WHAT IS NEEDED:
The answer is a single number: the count of lines below in which the word "feature" appears.
**** MATERIAL TO PROCESS
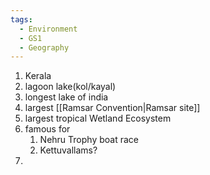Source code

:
 ```yaml
---
tags:
  - Environment
  - GS1
  - Geography
---
```

1. Kerala
2. lagoon lake(kol/kayal)
3. longest lake of india
4. largest [[Ramsar Convention|Ramsar site]] 
5. largest tropical Wetland Ecosystem
6. famous for 
	1. Nehru Trophy boat race
	2. Kettuvallams?
7. 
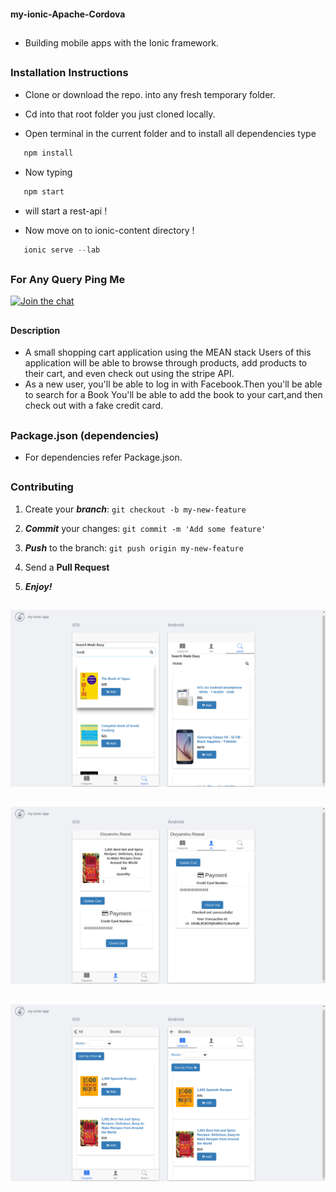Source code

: #### my-ionic-Apache-Cordova

##

* Building mobile apps with the Ionic framework.

##

### Installation Instructions

* Clone or download the repo. into any fresh temporary folder.

* Cd into that root folder you just cloned locally.

* Open terminal in the current folder and to install all dependencies type 

```javascript
   npm install 
```

* Now typing 

```javascript
   npm start 
```

* will start a rest-api !

* Now move on to ionic-content directory !

```javascript
   ionic serve --lab
```

##

### For Any Query Ping Me

[![Join the chat](https://img.shields.io/badge/gitter-join%20chat%20%E2%86%92-brightgreen.svg)](https://gitter.im/divyanshu001)

##

#### Description

* A small shopping cart application using the MEAN stack Users of this application will be able to browse through products,
  add products to their cart, and even check out using the stripe API.
* As a new user, you'll be able to log in with Facebook.Then you'll be able to search for a Book
  You'll be able to add the book to your cart,and then check out with a fake credit card.

##

### Package.json (dependencies)
  
* For dependencies refer Package.json.

##

### Contributing

1. Create your **_branch_**: `git checkout -b my-new-feature`

2. **_Commit_** your changes: `git commit -m 'Add some feature'`

3. **_Push_** to the branch: `git push origin my-new-feature`

4. Send a **Pull Request**

5. **_Enjoy!_**

##

![alt tag](https://github.com/divyanshu-rawat/my-ionic-Apache-Cordova/blob/master/screenshot/searching.png)

##

![alt tag](https://github.com/divyanshu-rawat/my-ionic-Apache-Cordova/blob/master/screenshot/fakecheckout%20%26%20fb%20Login.png)

##

![alt tag](https://github.com/divyanshu-rawat/my-ionic-Apache-Cordova/blob/master/screenshot/searching_2.png)

##

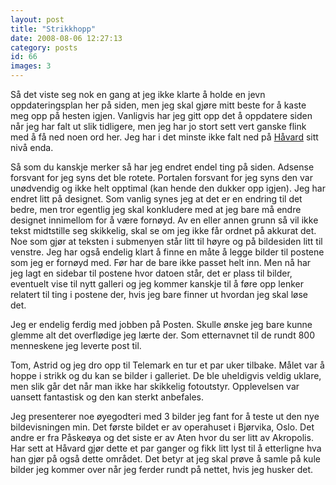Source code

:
 ```yaml
---
layout: post
title: "Strikkhopp"
date: 2008-08-06 12:27:13
category: posts
id: 66
images: 3
---
```

Så det viste seg nok en gang at jeg ikke klarte å holde en jevn oppdateringsplan her på siden, men jeg skal gjøre mitt beste for å kaste meg opp på hesten igjen. Vanligvis har jeg gitt opp det å oppdatere siden når jeg har falt ut slik tidligere, men jeg har jo stort sett vert ganske flink med å få ned noen ord her. Jeg har i det minste ikke falt ned på [Håvard][1] sitt nivå enda.

Så som du kanskje merker så har jeg endret endel ting på siden. Adsense forsvant for jeg syns det ble rotete. Portalen forsvant for jeg syns den var unødvendig og ikke helt opptimal (kan hende den dukker opp igjen). Jeg har endret litt på designet. Som vanlig synes jeg at det er en endring til det bedre, men tror egentlig jeg skal konkludere med at jeg bare må endre designet innimellom for å være fornøyd. Av en eller annen grunn så vil ikke tekst midtstille seg skikkelig, skal se om jeg ikke får ordnet på akkurat det. Noe som gjør at teksten i submenyen står litt til høyre og på bildesiden litt til venstre. Jeg har også endelig klart å finne en måte å legge bilder til postene som jeg er fornøyd med. Før har de bare ikke passet helt inn. Men nå har jeg lagt en sidebar til postene hvor datoen står, det er plass til bilder, eventuelt vise til nytt galleri og jeg kommer kanskje til å føre opp lenker relatert til ting i postene der, hvis jeg bare finner ut hvordan jeg skal løse det. 

Jeg er endelig ferdig med jobben på Posten. Skulle ønske jeg bare kunne glemme alt det overflødige jeg lærte der. Som etternavnet til de rundt 800 menneskene jeg leverte post til. 

Tom, Astrid og jeg dro opp til Telemark en tur et par uker tilbake. Målet var å hoppe i strikk og du kan se bilder i galleriet. De ble uheldigvis veldig uklare, men slik går det når man ikke har skikkelig fotoutstyr. Opplevelsen var uansett fantastisk og den kan sterkt anbefales. 

Jeg presenterer noe øyegodteri med 3 bilder jeg fant for å teste ut den nye bildevisningen min. Det første bildet er av operahuset i Bjørvika, Oslo. Det andre er fra Påskeøya og det siste er av Aten hvor du ser litt av Akropolis. Har sett at Håvard gjør dette et par ganger og fikk litt lyst til å etterligne hva han gjør på også dette området. Det betyr at jeg skal prøve å samle på kule bilder jeg kommer over når jeg ferder rundt på nettet, hvis jeg husker det.

 [1]: http://havard.awegasm.net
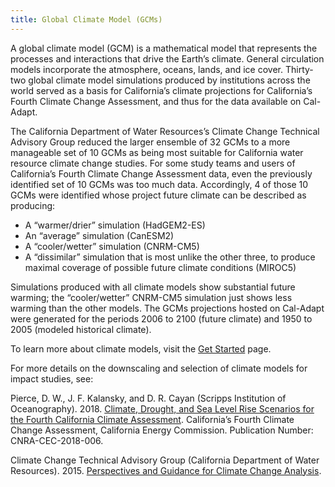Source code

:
 ```yaml
---
title: Global Climate Model (GCMs)
---
```


A global climate model (GCM) is a mathematical model that represents the processes and interactions that drive the Earth’s climate. General circulation models incorporate the atmosphere, oceans, lands, and ice cover. Thirty-two global climate model simulations produced by institutions across the world served as a basis for California’s climate projections for California’s Fourth Climate Change Assessment, and thus for the data available on Cal-Adapt.

The California Department of Water Resources’s Climate Change Technical Advisory Group reduced the larger ensemble of 32 GCMs to a more manageable set of 10 GCMs as being most suitable for California water resource climate change studies. For some study teams and users of California’s Fourth Climate Change Assessment data, even the previously identified set of 10 GCMs was too much data. Accordingly, 4 of those 10 GCMs were identified whose project future climate can be described as producing:

- A “warmer/drier” simulation (HadGEM2-ES)
- An “average” simulation (CanESM2)
- A “cooler/wetter” simulation (CNRM-CM5)
- A “dissimilar” simulation that is most unlike the other three, to produce maximal coverage of possible future climate conditions (MIROC5)

Simulations produced with all climate models show substantial future warming; the “cooler/wetter” CNRM-CM5 simulation just shows less warming than the other models. The GCMs projections hosted on Cal-Adapt were generated for the periods 2006 to 2100 (future climate) and 1950 to 2005 (modeled historical climate).

To learn more about climate models, visit the [Get Started](/help/get-started/) page.

For more details on the downscaling and selection of climate models for impact studies, see:

<p class="reference">
Pierce, D. W., J. F. Kalansky, and D. R. Cayan (Scripps Institution of Oceanography). 2018. <a href="https://www.energy.ca.gov/sites/default/files/2019-11/Projections_CCCA4-CEC-2018-006_ADA.pdf" target="_blank">Climate, Drought, and Sea Level Rise Scenarios for the Fourth California Climate Assessment</a>. California’s Fourth Climate Change Assessment, California Energy Commission. Publication Number: CNRA-CEC-2018-006.
</p>

<p class="reference">
Climate Change Technical Advisory Group (California Department of Water Resources). 2015. <a href="https://water.ca.gov/-/media/DWR-Website/Web-Pages/Programs/All-Programs/Climate-Change-Program/Climate-Program-Activities/Files/Reports/Perspectives-Guidance-Climate-Change-Analysis.pdf" target="_blank">Perspectives and Guidance for Climate Change Analysis</a>.
</p>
********
RESPONSE BOX:
3